[Entries taken from a collection]

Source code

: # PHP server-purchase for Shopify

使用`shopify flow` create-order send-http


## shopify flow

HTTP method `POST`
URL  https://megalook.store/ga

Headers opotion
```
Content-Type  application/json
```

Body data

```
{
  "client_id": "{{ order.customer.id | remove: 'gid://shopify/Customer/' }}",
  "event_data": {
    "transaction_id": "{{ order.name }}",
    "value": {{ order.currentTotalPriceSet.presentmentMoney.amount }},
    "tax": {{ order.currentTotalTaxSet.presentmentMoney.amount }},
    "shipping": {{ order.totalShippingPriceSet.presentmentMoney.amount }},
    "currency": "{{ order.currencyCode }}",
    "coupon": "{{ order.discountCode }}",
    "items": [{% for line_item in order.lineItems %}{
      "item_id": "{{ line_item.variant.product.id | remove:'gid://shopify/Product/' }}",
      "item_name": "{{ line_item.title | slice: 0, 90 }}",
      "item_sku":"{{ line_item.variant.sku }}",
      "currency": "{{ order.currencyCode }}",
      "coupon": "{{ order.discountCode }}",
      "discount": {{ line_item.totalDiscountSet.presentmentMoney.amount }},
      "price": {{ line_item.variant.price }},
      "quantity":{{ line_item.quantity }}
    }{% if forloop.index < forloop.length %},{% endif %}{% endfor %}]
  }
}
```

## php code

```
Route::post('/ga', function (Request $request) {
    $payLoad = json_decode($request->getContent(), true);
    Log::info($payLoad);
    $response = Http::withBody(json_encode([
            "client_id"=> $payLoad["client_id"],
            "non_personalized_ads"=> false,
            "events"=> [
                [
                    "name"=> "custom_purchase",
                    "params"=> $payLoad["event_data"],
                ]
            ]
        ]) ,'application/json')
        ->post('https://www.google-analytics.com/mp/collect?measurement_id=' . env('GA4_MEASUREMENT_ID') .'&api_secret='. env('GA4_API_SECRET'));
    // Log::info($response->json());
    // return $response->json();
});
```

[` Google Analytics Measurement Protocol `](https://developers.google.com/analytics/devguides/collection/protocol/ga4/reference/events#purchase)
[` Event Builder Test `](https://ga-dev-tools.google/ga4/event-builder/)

▸ Activity:
For each line of the data that has the word "events", report that line.

▸ Task answer:
            "events"=> [
[` Google Analytics Measurement Protocol `](https://developers.google.com/analytics/devguides/collection/protocol/ga4/reference/events#purchase)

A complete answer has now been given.